Fred Wilson on Apple’s Prospects

Ingrid Lunden, writing for AOL/TechCrunch:

Fred Wilson of New York’s Union Square Ventures, one of the top tech investors around, believes that by 2020, the biggest tech company in the world — Apple — will cease to be the most important, and won’t even be in the top three.

Speaking at today’s TC Disrupt conference in NYC, he predicted that the top three tech companies, instead, will be Google, Facebook “and one that we’ve never heard of.”

Why? Apple, he believes, is “too rooted to hardware,” with not enough tied into the cloud, and that will make it too much of a challenge for it to evolve going forward. “I think hardware is increasingly becoming a commodity,” he said. “Their stuff in the cloud is largely not good. I don’t think they think about data and the cloud.”
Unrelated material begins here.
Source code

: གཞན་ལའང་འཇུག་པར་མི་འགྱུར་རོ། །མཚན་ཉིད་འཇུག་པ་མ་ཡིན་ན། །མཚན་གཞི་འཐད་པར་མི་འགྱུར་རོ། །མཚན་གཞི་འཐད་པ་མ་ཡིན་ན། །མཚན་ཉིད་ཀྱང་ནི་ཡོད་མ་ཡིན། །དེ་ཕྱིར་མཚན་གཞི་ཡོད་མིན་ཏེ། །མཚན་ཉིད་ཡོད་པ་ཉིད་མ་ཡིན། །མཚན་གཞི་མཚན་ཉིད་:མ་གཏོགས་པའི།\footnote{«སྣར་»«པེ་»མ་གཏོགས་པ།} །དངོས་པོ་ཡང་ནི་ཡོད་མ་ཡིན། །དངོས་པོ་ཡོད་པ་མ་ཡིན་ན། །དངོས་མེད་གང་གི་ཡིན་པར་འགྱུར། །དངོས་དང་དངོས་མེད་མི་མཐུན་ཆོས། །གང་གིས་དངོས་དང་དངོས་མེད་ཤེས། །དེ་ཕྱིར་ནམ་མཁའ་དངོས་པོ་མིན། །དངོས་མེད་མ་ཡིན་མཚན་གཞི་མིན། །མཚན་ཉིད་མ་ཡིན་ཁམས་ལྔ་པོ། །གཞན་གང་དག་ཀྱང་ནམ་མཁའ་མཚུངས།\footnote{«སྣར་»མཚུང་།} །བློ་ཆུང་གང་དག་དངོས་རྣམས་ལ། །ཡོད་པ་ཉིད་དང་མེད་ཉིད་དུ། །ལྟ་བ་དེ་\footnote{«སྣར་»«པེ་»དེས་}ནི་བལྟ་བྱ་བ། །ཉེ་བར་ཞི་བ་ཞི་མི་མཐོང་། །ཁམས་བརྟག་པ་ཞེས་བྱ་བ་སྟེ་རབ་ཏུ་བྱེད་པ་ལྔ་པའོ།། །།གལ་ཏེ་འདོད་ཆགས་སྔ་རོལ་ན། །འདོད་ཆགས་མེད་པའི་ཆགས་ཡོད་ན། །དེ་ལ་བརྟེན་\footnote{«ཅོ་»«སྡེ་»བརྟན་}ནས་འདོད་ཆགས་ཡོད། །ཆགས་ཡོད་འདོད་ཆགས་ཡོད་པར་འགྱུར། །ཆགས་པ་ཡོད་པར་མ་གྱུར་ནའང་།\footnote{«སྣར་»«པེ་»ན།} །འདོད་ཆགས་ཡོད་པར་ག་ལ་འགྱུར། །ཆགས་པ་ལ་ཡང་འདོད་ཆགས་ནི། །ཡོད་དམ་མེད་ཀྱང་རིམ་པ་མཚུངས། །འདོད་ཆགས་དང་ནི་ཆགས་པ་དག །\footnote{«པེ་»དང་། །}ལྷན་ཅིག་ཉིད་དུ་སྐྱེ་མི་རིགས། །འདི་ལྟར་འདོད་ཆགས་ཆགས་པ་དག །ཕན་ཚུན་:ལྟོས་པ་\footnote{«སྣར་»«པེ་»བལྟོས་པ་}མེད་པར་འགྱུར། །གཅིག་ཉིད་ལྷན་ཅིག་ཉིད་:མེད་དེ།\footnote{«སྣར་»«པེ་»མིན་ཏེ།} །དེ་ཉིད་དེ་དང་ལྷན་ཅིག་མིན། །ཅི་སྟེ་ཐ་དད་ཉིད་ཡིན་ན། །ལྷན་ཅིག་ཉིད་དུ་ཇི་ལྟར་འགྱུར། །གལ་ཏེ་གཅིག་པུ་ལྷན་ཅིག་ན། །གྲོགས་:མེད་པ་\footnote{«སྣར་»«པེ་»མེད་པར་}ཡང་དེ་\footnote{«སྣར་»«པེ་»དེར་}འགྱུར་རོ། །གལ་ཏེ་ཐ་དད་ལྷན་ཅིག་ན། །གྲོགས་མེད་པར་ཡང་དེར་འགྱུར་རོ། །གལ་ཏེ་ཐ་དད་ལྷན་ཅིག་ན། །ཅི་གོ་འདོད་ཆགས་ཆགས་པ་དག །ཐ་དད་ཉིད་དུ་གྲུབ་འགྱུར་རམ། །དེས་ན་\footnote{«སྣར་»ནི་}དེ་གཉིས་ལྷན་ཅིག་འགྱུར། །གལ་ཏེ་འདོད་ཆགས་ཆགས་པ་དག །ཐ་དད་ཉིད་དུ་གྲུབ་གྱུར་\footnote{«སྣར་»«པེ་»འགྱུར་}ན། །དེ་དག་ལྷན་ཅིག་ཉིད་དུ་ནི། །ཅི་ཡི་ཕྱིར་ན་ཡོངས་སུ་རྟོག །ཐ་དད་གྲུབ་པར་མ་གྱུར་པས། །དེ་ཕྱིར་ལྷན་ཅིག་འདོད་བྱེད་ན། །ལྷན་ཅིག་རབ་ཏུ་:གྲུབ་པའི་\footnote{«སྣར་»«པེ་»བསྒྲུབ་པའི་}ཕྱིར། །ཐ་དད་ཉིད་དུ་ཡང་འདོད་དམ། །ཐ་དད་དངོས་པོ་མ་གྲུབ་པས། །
Anything could happen, especially if our measuring stick is stock price. Apple certainly won’t be the biggest tech company in the world forever.

But keep in mind, Fred Wilson is the guy who sold his Apple stock in 2009 for $91 per share (it closed at $601 today), and who started pushing for companies he invests in to develop for Android first back in 2010. His track record on Apple is rather spotty. And prognostications that hardware is becoming a commodity have been made for decades, and never seem to come true. There’s a big difference between a market that is largely commoditized and one that is entirely commoditized.